Santa isn't omniscient. He sees you when you're sleeping. He knows when you're awake. We can infer from this phrasing that he can't see you when you're awake. He also knows if you've been bad or good but that information isn't as specific.

[–] [email protected] 17 points 10 months ago (4 children)

What if I upload my consciousness to the internet, then ran that through a VPN and Tor and iP2P and all that, think I could shake him?

[–] [email protected] 10 points 10 months ago (2 children)

You need to be behind 7 proxies to evade him

[–] [email protected] 8 points 10 months ago* (last edited 10 months ago) (1 children)

Fake: basically VPNs with more steps

Gay: behind

[–] [email protected] 6 points 10 months ago (1 children)
[–] [email protected] 2 points 10 months ago

I'm good with secrets.

[–] [email protected] 5 points 10 months ago (1 children)

You can't even shake Facebook or Google that way. How do you expect it to work against a demi-god?

[–] [email protected] 3 points 10 months ago (1 children)

I think we're discussing the limitations of a fictional being. In the context of "Santa Claus is Coming to Town", I'm not sure his powers apply to the internet, being that "He sees you when you're sleeping...", but he only "... knows when you're awake." So if my incorporeal consciousness was uploaded to the internet, do you think I could spoof my online status to green, so that I'd be untraceable to Santa?

[–] [email protected] 3 points 10 months ago (1 children)

Possibly. I have seen many drawings depicting Santa being threatened by technology.

[–] [email protected] 3 points 10 months ago

If we're building a thing, I don't think Krampus would be as limited, but his punishment wouldn't be as dire.

[–] [email protected] 4 points 10 months ago (1 children)

Only if, the moment you get uploaded, you say 'I'm in.'

[–] [email protected] 1 points 10 months ago

My online consciousness will 100% be wearing 1337 h4x0r sunglasses

[–] [email protected] 4 points 10 months ago (1 children)

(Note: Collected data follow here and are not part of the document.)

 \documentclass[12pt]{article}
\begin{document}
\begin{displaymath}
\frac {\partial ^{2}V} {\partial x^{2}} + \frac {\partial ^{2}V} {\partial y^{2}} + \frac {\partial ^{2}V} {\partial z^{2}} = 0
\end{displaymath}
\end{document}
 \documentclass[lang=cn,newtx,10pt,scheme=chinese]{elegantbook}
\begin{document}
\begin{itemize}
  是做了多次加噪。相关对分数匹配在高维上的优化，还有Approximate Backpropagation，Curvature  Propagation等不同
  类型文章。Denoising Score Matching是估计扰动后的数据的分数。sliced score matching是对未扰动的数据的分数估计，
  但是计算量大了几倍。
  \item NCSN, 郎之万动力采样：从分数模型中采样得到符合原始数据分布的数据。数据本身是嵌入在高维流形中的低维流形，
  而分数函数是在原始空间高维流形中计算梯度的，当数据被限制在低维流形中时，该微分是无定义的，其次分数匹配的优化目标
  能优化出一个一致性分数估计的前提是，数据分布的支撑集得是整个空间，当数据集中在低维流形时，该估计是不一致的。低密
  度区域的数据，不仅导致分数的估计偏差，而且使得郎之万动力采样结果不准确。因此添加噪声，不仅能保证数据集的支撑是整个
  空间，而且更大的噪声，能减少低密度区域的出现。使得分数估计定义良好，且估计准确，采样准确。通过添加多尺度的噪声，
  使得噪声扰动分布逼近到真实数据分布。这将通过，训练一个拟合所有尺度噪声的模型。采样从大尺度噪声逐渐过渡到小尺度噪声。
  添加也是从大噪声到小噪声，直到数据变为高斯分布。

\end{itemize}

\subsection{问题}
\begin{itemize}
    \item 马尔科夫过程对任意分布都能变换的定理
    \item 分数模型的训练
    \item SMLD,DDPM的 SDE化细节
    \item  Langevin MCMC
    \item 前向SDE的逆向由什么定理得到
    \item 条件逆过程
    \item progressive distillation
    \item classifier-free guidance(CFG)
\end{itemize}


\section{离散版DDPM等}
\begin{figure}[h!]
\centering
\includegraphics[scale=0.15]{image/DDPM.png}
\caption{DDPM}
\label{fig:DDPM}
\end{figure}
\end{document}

Idk I bet he's got contacts all throughout the NSA. He's got a hell of a blackmailing racket going.

[–] [email protected] 2 points 10 months ago

Or maybe part of his elf crew includes an elite hacking division, and he's essentially in every government network.

[–] [email protected] 4 points 10 months ago* (last edited 10 months ago)

I reckon he knows if you've been bad or good because of the parents' assessment of their children's goodness. That is not a specific Santa power, except in as much as the power of Santa to get that parental assessment is a power

I think it has to be based on the parents, as clearly bad kids still get presents, and only their mother thinks they're good.

[–] [email protected] 2 points 10 months ago

Our subconsciousness dreams Santa into existence.